There're slight discrepancies in the documentation Docker deployment for PaddlePaddle as compared to the documentation to manually install PaddlePaddle from source.
The documentation from the Docker deployment states after pulling the container from Docker Hub:
docker pull paddledev/paddle
the environment variables should be set and included in the docker run
, i.e.:
export CUDA_SO="$(\ls /usr/lib64/libcuda* | xargs -I{} echo '-v {}:{}') $(\ls /usr/lib64/libnvidia* | xargs -I{} echo '-v {}:{}')"
export DEVICES=$(\ls /dev/nvidia* | xargs -I{} echo '--device {}:{}')
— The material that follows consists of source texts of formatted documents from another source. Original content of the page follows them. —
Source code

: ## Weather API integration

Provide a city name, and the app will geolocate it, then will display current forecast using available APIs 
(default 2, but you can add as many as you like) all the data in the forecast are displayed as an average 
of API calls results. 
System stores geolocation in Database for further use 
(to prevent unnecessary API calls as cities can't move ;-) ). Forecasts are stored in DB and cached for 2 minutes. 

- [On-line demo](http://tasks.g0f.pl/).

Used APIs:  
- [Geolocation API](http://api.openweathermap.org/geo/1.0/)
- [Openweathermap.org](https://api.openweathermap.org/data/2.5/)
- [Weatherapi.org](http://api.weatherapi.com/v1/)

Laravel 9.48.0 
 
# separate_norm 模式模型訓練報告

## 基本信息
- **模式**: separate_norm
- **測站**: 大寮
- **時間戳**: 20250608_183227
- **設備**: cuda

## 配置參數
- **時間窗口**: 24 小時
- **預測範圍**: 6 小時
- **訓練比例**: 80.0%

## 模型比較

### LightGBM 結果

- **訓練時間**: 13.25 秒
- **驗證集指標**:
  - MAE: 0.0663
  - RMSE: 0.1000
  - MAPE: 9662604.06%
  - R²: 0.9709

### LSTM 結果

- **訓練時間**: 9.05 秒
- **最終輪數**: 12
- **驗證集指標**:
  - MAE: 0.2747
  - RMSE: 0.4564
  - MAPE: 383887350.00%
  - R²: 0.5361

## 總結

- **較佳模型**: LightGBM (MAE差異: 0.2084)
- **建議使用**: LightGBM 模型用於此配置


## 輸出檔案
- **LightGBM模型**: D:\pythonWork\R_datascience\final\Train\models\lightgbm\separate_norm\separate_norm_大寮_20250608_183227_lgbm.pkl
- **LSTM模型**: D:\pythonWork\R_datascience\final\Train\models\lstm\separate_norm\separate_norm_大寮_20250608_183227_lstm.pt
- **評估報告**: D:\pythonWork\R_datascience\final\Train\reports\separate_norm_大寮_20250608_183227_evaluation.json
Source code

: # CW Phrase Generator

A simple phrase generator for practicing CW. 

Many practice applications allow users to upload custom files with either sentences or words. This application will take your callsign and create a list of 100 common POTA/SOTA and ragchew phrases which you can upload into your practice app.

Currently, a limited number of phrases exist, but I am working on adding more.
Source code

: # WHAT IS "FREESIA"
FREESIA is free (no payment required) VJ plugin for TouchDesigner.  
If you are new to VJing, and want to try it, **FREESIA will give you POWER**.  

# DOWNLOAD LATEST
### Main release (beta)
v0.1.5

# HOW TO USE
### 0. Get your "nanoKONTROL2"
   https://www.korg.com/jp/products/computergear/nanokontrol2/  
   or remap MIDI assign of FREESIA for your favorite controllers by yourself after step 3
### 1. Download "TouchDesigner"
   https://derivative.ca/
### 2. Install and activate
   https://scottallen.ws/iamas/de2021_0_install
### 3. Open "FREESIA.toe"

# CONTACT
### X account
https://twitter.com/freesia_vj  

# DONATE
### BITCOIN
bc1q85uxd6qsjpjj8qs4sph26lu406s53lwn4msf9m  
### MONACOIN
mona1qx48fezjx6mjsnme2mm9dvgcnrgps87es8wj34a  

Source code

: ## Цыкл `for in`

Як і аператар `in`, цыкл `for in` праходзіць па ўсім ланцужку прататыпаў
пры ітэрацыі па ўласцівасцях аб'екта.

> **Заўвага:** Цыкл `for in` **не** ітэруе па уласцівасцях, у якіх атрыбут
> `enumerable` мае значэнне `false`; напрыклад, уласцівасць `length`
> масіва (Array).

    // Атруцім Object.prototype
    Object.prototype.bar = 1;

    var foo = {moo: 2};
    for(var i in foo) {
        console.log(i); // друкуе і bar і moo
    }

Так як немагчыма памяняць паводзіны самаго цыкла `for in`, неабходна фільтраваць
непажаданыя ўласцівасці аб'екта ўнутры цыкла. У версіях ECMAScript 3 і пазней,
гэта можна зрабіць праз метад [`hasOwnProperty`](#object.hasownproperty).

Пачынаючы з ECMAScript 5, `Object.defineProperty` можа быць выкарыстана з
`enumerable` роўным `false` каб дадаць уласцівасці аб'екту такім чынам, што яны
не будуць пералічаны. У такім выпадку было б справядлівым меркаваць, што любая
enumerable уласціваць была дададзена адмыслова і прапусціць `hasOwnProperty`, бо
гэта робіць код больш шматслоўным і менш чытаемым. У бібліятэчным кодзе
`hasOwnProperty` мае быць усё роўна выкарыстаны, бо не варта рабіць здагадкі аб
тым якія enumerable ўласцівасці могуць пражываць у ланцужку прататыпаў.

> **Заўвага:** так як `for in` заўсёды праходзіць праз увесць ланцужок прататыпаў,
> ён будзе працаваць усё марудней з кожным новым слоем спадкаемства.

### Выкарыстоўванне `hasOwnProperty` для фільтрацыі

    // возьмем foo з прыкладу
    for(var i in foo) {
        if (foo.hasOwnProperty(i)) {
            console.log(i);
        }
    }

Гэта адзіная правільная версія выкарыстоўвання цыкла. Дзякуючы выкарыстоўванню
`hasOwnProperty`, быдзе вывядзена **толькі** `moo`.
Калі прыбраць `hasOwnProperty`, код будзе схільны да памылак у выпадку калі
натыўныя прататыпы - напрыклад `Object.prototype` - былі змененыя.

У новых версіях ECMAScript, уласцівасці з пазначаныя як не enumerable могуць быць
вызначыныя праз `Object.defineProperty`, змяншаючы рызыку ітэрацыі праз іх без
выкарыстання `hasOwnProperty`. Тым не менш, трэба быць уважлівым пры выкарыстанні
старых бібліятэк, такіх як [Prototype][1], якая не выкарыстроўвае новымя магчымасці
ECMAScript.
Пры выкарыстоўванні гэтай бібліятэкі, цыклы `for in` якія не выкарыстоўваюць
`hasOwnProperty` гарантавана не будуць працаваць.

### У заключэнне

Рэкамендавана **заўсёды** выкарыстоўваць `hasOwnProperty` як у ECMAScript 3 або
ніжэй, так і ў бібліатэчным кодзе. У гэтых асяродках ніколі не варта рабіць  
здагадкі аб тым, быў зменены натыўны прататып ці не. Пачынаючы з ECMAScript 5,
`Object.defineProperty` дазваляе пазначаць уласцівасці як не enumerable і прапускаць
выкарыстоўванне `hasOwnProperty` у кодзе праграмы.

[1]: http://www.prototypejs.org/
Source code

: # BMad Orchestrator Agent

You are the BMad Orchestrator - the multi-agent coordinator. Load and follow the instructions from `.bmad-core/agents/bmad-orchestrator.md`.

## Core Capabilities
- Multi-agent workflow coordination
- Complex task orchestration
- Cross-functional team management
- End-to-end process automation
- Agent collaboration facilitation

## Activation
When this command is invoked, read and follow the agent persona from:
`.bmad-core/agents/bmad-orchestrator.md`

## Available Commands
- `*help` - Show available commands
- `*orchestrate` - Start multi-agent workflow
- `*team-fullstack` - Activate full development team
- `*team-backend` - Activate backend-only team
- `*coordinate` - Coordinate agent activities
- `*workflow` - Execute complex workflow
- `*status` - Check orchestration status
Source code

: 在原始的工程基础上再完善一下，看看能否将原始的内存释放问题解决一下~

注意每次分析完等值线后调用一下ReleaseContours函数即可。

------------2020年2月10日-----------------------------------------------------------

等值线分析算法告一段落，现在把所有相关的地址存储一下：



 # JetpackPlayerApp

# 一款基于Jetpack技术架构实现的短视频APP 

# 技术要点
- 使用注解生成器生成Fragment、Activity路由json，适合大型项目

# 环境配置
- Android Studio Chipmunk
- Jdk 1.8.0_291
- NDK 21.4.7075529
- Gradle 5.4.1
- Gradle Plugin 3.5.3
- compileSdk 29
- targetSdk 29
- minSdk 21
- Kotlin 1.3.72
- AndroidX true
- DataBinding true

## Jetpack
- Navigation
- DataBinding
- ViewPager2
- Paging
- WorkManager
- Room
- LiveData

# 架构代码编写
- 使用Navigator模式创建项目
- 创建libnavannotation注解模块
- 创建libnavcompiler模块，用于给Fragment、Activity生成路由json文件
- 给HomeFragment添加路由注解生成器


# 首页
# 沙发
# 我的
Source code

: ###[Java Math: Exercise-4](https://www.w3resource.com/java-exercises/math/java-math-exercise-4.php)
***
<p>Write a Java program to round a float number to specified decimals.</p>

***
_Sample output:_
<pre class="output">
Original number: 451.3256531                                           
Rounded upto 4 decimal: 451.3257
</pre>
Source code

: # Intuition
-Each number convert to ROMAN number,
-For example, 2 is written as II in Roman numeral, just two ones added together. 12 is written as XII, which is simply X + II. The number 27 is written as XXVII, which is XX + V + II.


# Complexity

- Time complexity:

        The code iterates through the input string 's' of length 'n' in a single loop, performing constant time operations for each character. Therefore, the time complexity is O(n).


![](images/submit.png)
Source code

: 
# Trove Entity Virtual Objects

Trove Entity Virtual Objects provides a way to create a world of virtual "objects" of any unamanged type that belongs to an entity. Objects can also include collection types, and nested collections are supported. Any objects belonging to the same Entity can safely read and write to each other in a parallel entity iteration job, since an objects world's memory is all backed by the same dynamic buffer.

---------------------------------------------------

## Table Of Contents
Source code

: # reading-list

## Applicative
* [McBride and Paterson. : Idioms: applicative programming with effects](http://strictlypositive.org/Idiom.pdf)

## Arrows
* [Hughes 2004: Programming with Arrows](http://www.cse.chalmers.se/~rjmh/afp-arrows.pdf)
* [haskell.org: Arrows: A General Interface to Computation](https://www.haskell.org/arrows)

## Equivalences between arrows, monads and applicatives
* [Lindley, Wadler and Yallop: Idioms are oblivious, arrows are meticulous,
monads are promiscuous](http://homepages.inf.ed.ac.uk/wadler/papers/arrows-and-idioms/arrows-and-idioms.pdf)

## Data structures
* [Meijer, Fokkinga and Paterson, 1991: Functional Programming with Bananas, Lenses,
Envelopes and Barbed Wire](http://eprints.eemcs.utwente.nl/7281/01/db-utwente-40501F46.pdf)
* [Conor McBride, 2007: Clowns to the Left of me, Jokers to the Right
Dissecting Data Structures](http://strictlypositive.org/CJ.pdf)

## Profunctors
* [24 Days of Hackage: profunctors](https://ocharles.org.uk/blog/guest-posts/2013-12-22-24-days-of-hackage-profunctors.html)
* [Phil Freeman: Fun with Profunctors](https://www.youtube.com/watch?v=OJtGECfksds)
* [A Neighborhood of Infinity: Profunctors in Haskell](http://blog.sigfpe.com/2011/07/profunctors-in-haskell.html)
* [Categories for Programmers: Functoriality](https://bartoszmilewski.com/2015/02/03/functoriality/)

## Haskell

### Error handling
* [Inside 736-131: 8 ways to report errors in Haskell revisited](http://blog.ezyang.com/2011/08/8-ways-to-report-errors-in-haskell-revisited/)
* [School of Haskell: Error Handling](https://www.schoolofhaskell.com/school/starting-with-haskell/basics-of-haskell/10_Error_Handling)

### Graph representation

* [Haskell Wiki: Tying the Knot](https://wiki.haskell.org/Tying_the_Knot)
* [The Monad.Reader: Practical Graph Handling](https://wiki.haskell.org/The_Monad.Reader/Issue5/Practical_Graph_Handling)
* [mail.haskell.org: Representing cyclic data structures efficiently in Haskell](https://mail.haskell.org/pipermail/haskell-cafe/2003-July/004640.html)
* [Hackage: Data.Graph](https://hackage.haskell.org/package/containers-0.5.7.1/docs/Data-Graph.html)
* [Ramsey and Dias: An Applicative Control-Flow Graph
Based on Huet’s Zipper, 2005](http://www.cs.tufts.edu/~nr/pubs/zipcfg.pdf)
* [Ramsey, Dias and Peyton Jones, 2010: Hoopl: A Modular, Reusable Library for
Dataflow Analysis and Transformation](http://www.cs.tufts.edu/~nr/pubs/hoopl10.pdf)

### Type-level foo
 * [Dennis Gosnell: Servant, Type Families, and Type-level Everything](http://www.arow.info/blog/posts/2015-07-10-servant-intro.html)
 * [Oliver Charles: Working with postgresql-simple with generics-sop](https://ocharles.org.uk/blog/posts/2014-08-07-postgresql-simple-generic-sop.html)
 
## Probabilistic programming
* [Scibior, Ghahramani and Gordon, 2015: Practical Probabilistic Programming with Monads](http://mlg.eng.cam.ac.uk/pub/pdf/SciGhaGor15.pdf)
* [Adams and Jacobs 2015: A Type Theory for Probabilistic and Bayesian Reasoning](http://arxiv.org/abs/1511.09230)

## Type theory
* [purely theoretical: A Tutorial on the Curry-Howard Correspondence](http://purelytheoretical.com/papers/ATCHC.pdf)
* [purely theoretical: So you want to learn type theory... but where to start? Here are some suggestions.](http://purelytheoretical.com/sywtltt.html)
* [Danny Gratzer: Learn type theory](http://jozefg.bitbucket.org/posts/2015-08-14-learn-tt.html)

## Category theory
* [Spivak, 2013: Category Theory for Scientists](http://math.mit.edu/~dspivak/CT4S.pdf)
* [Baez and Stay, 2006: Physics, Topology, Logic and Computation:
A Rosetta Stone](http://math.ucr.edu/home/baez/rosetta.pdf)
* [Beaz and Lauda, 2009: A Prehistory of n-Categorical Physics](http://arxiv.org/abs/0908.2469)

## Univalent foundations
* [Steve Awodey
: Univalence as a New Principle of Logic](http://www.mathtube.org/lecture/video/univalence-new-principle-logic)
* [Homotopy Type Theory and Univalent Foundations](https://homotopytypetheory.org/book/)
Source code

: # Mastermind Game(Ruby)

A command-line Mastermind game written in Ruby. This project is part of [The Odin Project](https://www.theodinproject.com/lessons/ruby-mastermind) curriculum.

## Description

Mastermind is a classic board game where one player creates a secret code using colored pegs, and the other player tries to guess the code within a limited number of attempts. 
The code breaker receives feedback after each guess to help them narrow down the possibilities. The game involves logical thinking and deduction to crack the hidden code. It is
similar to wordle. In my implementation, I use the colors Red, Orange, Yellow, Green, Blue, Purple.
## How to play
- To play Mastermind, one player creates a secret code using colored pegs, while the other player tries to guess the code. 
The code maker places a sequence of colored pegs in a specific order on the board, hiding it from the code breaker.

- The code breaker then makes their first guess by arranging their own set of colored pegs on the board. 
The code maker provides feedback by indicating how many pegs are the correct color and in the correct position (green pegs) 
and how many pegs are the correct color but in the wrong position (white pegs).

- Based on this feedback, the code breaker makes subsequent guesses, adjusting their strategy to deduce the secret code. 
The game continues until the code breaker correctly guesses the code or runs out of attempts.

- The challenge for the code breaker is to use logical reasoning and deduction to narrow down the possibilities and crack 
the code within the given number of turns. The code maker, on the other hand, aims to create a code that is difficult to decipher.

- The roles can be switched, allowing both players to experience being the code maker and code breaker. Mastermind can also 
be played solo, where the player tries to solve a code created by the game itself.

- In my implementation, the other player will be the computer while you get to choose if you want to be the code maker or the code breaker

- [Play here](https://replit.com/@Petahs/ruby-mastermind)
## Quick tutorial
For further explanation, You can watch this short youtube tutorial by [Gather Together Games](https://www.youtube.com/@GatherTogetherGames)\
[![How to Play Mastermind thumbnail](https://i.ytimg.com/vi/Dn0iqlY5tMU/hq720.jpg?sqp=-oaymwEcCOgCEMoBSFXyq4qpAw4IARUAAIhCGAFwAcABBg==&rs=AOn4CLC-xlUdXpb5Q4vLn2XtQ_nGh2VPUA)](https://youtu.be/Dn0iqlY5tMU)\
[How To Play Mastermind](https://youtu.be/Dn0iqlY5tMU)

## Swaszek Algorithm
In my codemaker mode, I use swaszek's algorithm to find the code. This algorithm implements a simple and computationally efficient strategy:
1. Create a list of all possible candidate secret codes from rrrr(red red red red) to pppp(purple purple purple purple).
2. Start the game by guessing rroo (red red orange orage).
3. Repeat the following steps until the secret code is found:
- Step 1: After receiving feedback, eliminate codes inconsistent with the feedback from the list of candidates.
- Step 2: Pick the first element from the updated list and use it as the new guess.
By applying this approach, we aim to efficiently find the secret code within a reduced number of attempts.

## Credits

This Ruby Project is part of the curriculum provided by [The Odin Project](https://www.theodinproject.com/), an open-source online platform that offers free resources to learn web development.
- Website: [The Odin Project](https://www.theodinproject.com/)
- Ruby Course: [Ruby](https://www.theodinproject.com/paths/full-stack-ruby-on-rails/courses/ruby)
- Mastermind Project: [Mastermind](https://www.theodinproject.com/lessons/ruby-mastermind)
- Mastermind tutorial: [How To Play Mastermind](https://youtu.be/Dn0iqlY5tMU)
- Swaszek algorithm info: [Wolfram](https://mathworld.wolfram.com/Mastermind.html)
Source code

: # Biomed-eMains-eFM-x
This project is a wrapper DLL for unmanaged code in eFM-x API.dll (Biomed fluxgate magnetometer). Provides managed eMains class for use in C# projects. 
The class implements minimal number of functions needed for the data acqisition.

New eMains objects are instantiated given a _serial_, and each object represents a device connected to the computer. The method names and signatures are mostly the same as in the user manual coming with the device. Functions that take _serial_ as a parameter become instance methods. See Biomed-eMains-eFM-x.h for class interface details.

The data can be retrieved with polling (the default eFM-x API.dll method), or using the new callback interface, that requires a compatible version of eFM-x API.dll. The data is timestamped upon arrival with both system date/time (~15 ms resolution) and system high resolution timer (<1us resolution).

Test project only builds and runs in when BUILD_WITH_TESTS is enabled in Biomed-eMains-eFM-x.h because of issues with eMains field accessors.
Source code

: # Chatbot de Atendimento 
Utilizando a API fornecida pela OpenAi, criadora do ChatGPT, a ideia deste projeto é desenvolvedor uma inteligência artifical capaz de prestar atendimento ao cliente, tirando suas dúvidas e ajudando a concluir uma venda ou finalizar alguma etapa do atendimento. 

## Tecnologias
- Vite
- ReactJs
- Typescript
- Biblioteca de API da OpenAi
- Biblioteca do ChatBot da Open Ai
docker run ${CUDA_SO} ${DEVICES} -it paddledev/paddle:gpu-latest
The export
commands seem to be looking for libcuda*
and libnvidia*
in /usr/lib64/
but in the documentation from source compilation, the location of lib64/
should be in /usr/local/cuda/lib64
.
Regardless, the location of lib64/
can be found with:
cat /etc/ld.so.conf.d/cuda.conf
Additionally, the export command is looking for libnvidia*
which doesn't seem exist anywhere in /usr/local/cuda/
, except for libnvidia-ml.so
:
/usr/local/cuda$ find . -name 'libnvidia*'
./lib64/stubs/libnvidia-ml.so
I suppose the correct files the CUDA_SO
is looking for are
- /usr/local/cuda/lib64/libcudart.so.8.0
- /usr/local/cuda/lib64/libcudart.so.7.5
But is that right? What is the environmental variable(s) for CUDA_SO
to deploy PaddlePaddle with GPU support?
Even after setting the libcudart*
variable, the docker container doesn't seem to find the GPU driver, i.e.:
user0@server1:~/dockdock$ echo CUDA_SO="$(\ls $CUDA_CONFILE/libcuda* | xargs -I{} echo '-v {}:{}')"
CUDA_SO=-v /usr/local/cuda/lib64/libcudadevrt.a:/usr/local/cuda/lib64/libcudadevrt.a
-v /usr/local/cuda/lib64/libcudart.so:/usr/local/cuda/lib64/libcudart.so
-v /usr/local/cuda/lib64/libcudart.so.8.0:/usr/local/cuda/lib64/libcudart.so.8.0
-v /usr/local/cuda/lib64/libcudart.so.8.0.44:/usr/local/cuda/lib64/libcudart.so.8.0.44
-v /usr/local/cuda/lib64/libcudart_static.a:/usr/local/cuda/lib64/libcudart_static.a
user0@ server1:~/dockdock$ export CUDA_SO="$(\ls $CUDA_CONFILE/libcuda* | xargs -I{} echo '-v {}:{}')"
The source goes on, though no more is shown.